Hoy a la mañana me ocurrió una cosa muy extraña. Me llega una carta con la dirección de la casa de mi abuela, la cual ella dejo diez años atrás y fue vendida en una subasta. La señora que vive en esa casa me la trajo y me dijo que la había encontrado hace poco bajo el almohadón del sillón principal. En ese sillón nos sentábamos nosotras dos y ella me contaba sus historias y sus creencias. Abrí la carta y no podía creer lo que estaba leyendo. Era una carta de mi abuela que me decía que tenía que ir a un café y reunirme con un señor pelado que me iba a dar muchas indicaciones. Me dijo que haciendo lo que estaba haciendo estaba rompiendo muchas reglas del cielo y que todavía estaba en la tierra, en un estado de trancisión. No encontraba la manera de despedirse y con este juego creyó que lo podía lograr.

Así que me encuentro aquí, en la esquina del café donde me dijo que me reuniera con el pelado. Lo estoy viendo y me esta viendo pero ninguno toma la iniciativa de ir hacia el otro. Finalmente cuando la tomo yo, el también lo hace así que me freno y dejo que él lo haga. El lo hace y lo único que me da es un cuaderno y una lapicera. Lo abro y leo que contiene trece direcciones, todas de Buenos Aires, Argentina que, casualmente, están cerca de mi casa. En la parte de atrás del cuaderno encuentro trece llaves pequeñas, aunque sin número y me pregunto para que sean. Soy una chica aventurera así que, sin miedo, encaro hacia la primera calle: Avenida Cabildo. Encuentro la altura que me marca y entro al edificio. La puerta parecía cerrada, pero la empujo un poquito y las barras de hierro negro rechinan, dándome un espacio para poder entrar. Cuando voy a llamar a portero encuentro un papel que dice: “5A” así que deduje que era el piso y aquí me encuentro. Resulta que hay un candado y yo tengo trece llaves. Intento recordar alguna de las supersticiones de mi abuela. Y recuerdo una: “Si tenés que elegir una llave para abrir una puerta, entre un número impar de llaves, una sorpresa te va a esperar al otro lado del camino.” Ese es el problema con la suerte. Uno no sabe si es buena o mala. Ahora mi suerte depende si al otro lado de la puerta me sorprendo o me asusto. Si quiero quedarme o correr. Es como escapar de un laberinto.

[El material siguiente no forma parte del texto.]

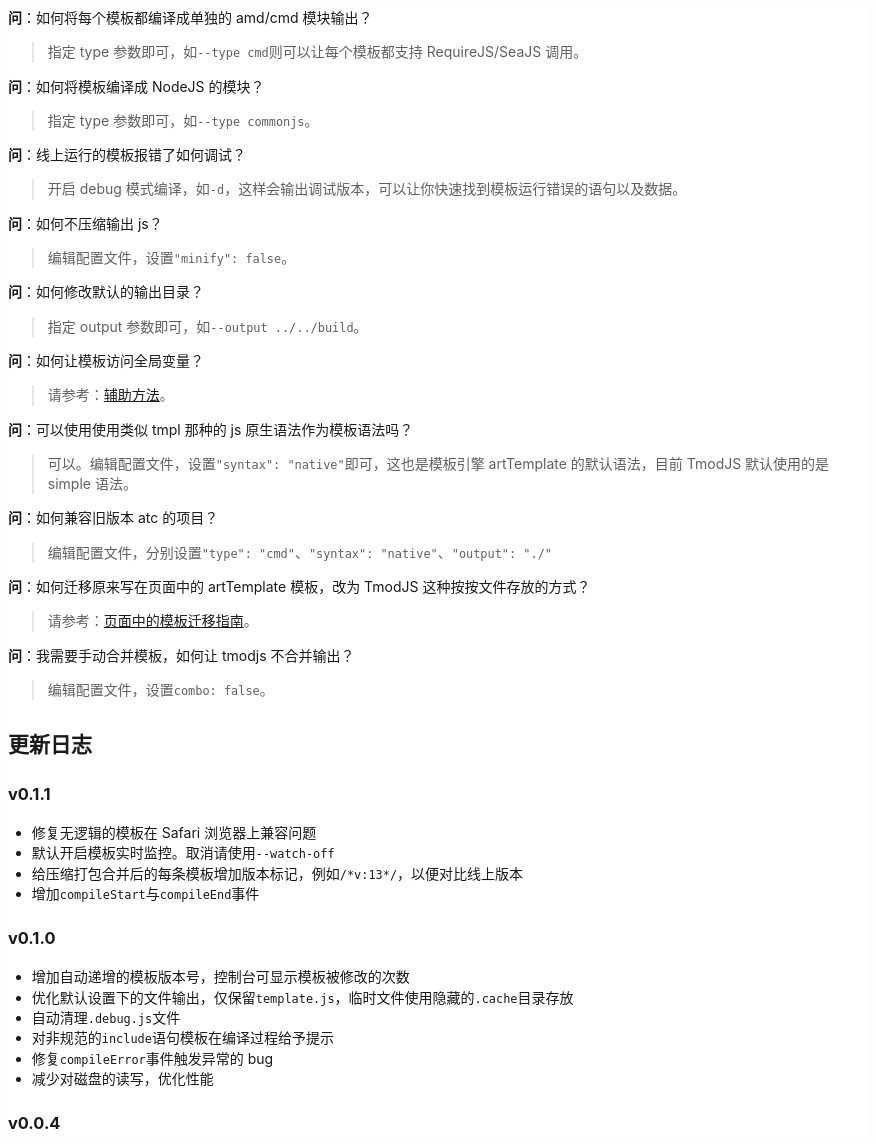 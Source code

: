 **问**：如何将每个模板都编译成单独的 amd/cmd 模块输出？

> 指定 type 参数即可，如``--type cmd``则可以让每个模板都支持 RequireJS/SeaJS 调用。

**问**：如何将模板编译成 NodeJS 的模块？

> 指定 type 参数即可，如``--type commonjs``。

**问**：线上运行的模板报错了如何调试？

> 开启 debug 模式编译，如``-d``，这样会输出调试版本，可以让你快速找到模板运行错误的语句以及数据。

**问**：如何不压缩输出 js？

> 编辑配置文件，设置``"minify": false``。

**问**：如何修改默认的输出目录？

> 指定 output 参数即可，如``--output ../../build``。

**问**：如何让模板访问全局变量？

> 请参考：[辅助方法](https://github.com/aui/tmodjs/wiki/辅助方法)。

**问**：可以使用使用类似 tmpl 那种的 js 原生语法作为模板语法吗？

> 可以。编辑配置文件，设置``"syntax": "native"``即可，这也是模板引擎 artTemplate 的默认语法，目前 TmodJS 默认使用的是 simple 语法。

**问**：如何兼容旧版本 atc 的项目？

> 编辑配置文件，分别设置``"type": "cmd"``、``"syntax": "native"``、``"output": "./"``

**问**：如何迁移原来写在页面中的 artTemplate 模板，改为 TmodJS 这种按按文件存放的方式？

> 请参考：[页面中的模板迁移指南](https://github.com/aui/tmodjs/wiki/页面中的模板迁移指南)。

**问**：我需要手动合并模板，如何让 tmodjs 不合并输出？

> 编辑配置文件，设置``combo: false``。

##	更新日志

###	v0.1.1

*	修复无逻辑的模板在 Safari 浏览器上兼容问题
*	默认开启模板实时监控。取消请使用``--watch-off``
*	给压缩打包合并后的每条模板增加版本标记，例如``/*v:13*/``，以便对比线上版本
*	增加``compileStart``与``compileEnd``事件

###	v0.1.0

*	增加自动递增的模板版本号，控制台可显示模板被修改的次数
*	优化默认设置下的文件输出，仅保留``template.js``，临时文件使用隐藏的``.cache``目录存放
*	自动清理``.debug.js``文件
*	对非规范的``include``语句模板在编译过程给予提示
*	修复``compileError``事件触发异常的 bug
*	减少对磁盘的读写，优化性能

###	v0.0.4
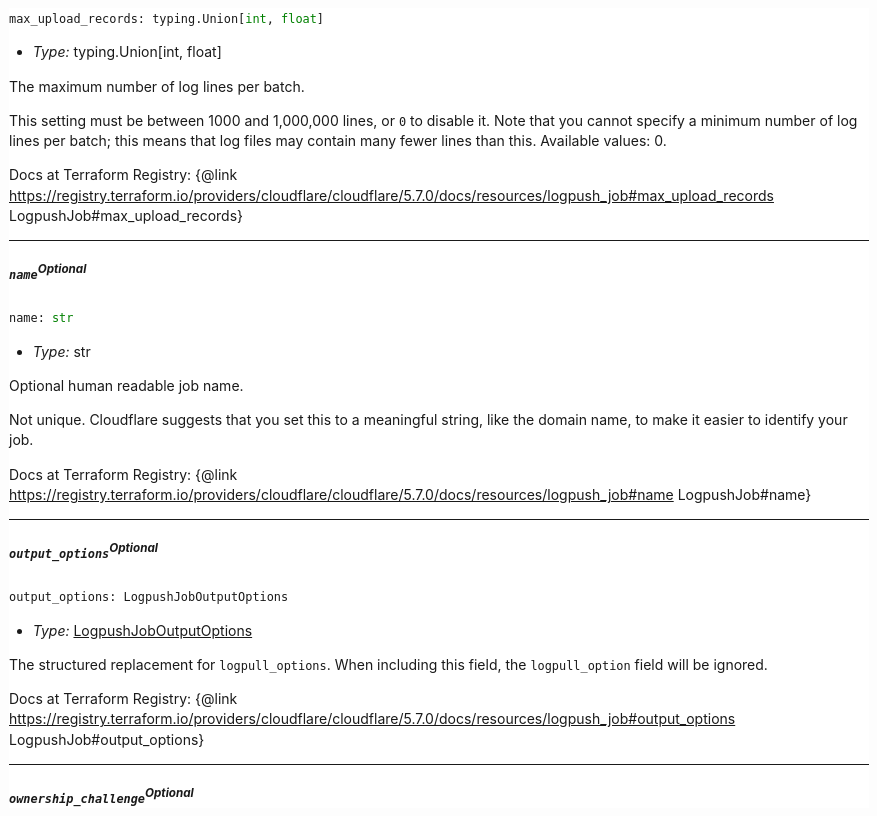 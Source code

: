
 ```python
max_upload_records: typing.Union[int, float]
```

- *Type:* typing.Union[int, float]

The maximum number of log lines per batch.

This setting must be between 1000 and 1,000,000 lines, or `0` to disable it. Note that you cannot specify a minimum number of log lines per batch; this means that log files may contain many fewer lines than this.
Available values: 0.

Docs at Terraform Registry: {@link https://registry.terraform.io/providers/cloudflare/cloudflare/5.7.0/docs/resources/logpush_job#max_upload_records LogpushJob#max_upload_records}

---

##### `name`<sup>Optional</sup> <a name="name" id="@cdktf/provider-cloudflare.logpushJob.LogpushJobConfig.property.name"></a>

```python
name: str
```

- *Type:* str

Optional human readable job name.

Not unique. Cloudflare suggests that you set this to a meaningful string, like the domain name, to make it easier to identify your job.

Docs at Terraform Registry: {@link https://registry.terraform.io/providers/cloudflare/cloudflare/5.7.0/docs/resources/logpush_job#name LogpushJob#name}

---

##### `output_options`<sup>Optional</sup> <a name="output_options" id="@cdktf/provider-cloudflare.logpushJob.LogpushJobConfig.property.outputOptions"></a>

```python
output_options: LogpushJobOutputOptions
```

- *Type:* <a href="#@cdktf/provider-cloudflare.logpushJob.LogpushJobOutputOptions">LogpushJobOutputOptions</a>

The structured replacement for `logpull_options`. When including this field, the `logpull_option` field will be ignored.

Docs at Terraform Registry: {@link https://registry.terraform.io/providers/cloudflare/cloudflare/5.7.0/docs/resources/logpush_job#output_options LogpushJob#output_options}

---

##### `ownership_challenge`<sup>Optional</sup> <a name="ownership_challenge" id="@cdktf/provider-cloudflare.logpushJob.LogpushJobConfig.property.ownershipChallenge"></a>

Uno nunca sabe si doblando a donde tu instinto le indica llega a la meta o se pierde. Pero hay que jugarse. Y ese instinto me dice que entre. Pruebo cada una de las llaves hasta que la octava es la que va.

Del lado de adentro, lo único que escucho es a alguien escribiendo en una máquina de escribir vieja y lo único que veo es la espalda de ese hombre. La habitación es oscura y, de no ser por el escritor, hubiera estado vacía. Cuando el se da vuelta, veo su cara toda con hematomas y partes en donde la carne queda visible. Se acerca a mí, con lo que sea que estaba escribiendo y me lo entrega. Dice así:

“Sos una chica inteligente, pensas las cosas dos veces antes de actuar, ¿por qué entraste? Vení”

El señor está apuntando con un arma. Se escucha un disparo.